Here’s a cogent argument by Dror Poleg about how urban economics can be used to explain the evolution of Web3, and also why it’s all a bit of a ponzi scheme, but that when it works, it works.
His argument revolves around ownership and participation. If you own real estate in a city, you could say that you are both a part owner of said city and a participant. You participate by virtue of living and/or doing other things there, but beyond that you also have a vested interest in the city doing well. Because if the city continues to do well and grow, there should be more demand for real estate, including yours, and that likely means your wealth will increase over time.
This same force could be said to apply when existing property owners oppose new development. It restricts supply and increases the value of people’s existing “ownership” in a city. It’s kind of like being a company and not issuing new shares so as to not dilute your existing shareholders.
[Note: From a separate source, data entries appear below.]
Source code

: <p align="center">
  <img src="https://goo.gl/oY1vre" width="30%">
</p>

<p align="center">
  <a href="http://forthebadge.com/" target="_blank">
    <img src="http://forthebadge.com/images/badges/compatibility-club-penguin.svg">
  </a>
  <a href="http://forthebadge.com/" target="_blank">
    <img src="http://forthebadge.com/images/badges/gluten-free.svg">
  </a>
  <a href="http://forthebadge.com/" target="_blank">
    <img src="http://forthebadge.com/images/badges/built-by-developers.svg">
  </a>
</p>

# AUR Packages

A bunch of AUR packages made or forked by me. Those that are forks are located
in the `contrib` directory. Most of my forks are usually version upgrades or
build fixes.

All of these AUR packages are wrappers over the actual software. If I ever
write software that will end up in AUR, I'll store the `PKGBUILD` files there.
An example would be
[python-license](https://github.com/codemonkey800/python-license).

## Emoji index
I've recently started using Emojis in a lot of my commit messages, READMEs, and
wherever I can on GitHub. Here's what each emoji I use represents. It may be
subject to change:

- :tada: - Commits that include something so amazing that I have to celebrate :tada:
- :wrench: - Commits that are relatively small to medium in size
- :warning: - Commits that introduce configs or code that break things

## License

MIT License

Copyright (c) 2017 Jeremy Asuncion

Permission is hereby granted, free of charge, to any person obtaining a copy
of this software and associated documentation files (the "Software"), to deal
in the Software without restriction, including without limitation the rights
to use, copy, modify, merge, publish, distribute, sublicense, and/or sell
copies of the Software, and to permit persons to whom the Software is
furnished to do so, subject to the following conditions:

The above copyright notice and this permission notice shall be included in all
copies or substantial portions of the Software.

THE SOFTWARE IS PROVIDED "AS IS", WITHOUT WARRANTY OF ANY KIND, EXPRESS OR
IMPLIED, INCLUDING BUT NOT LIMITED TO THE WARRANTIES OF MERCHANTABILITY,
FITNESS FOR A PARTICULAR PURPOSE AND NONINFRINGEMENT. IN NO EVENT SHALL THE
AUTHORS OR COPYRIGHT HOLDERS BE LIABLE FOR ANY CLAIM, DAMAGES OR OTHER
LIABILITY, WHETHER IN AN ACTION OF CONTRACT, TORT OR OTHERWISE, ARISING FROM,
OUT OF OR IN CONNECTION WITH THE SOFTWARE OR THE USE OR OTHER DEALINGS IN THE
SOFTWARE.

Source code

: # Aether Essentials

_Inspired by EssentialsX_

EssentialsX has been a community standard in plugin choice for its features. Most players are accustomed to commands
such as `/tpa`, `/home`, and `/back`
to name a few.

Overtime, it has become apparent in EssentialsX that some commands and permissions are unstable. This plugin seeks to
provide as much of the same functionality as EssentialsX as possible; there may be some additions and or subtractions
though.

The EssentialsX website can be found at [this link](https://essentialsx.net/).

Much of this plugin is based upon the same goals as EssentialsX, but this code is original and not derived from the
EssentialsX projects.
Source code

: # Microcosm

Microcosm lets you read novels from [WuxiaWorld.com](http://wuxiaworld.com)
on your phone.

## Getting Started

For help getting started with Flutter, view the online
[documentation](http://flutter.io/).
This connection between ownership and participation is similarly a hallmark of Web3. In the world of crypto, users buy tokens (some fungible and some non-fungible) and those tokens provide access and rights to various things.
For example, owning tokens might allow you to vote on key decisions affecting the overall organization. And if the organization does well and continues to grow, all token holders should, in theory at least, see their wealth increase. More people will want those same tokens. Ownership and participation.
Web2 companies, on the other hand, do not typically offer this automatic connection between ownership and participation. That is, of course, unless you’re a shareholder. If you’re just a regular user of a platform like Instagram (which I am), but you don’t own any shares in Meta (I do not), then you’re only a participant.
If you happen to be a widely followed influencer then you can certainly benefit indirectly from the platform, but you do not benefit from any sort of direct ownership in the organization. Pretty much everything accrues to the house.
In fact, you also don’t own your followers, from which you derive your indirect benefit. Not to pick on Meta, but if Meta decided that your content was suddenly inappropriate for the platform, perhaps too salacious, then it could choose to close you down and your indirect benefits.
This, of course, is one of the great promises of crypto and Web3. If you’re a part owner and you have some say in the way things are being run, you can maybe avoid this kind of outcome. And if things really aren’t working out, one should have the flexibility to take their followers and be extra salacious somewhere else.
We shall see if this is ultimately how Web3 plays out, but the connection between ownership and participation is an interesting one and, if things do end up working out as planned, maybe it can be harnessed to improve our cities. Because we know the problems: inequality, housing supply and affordability, and many others. The system is clearly far from perfect.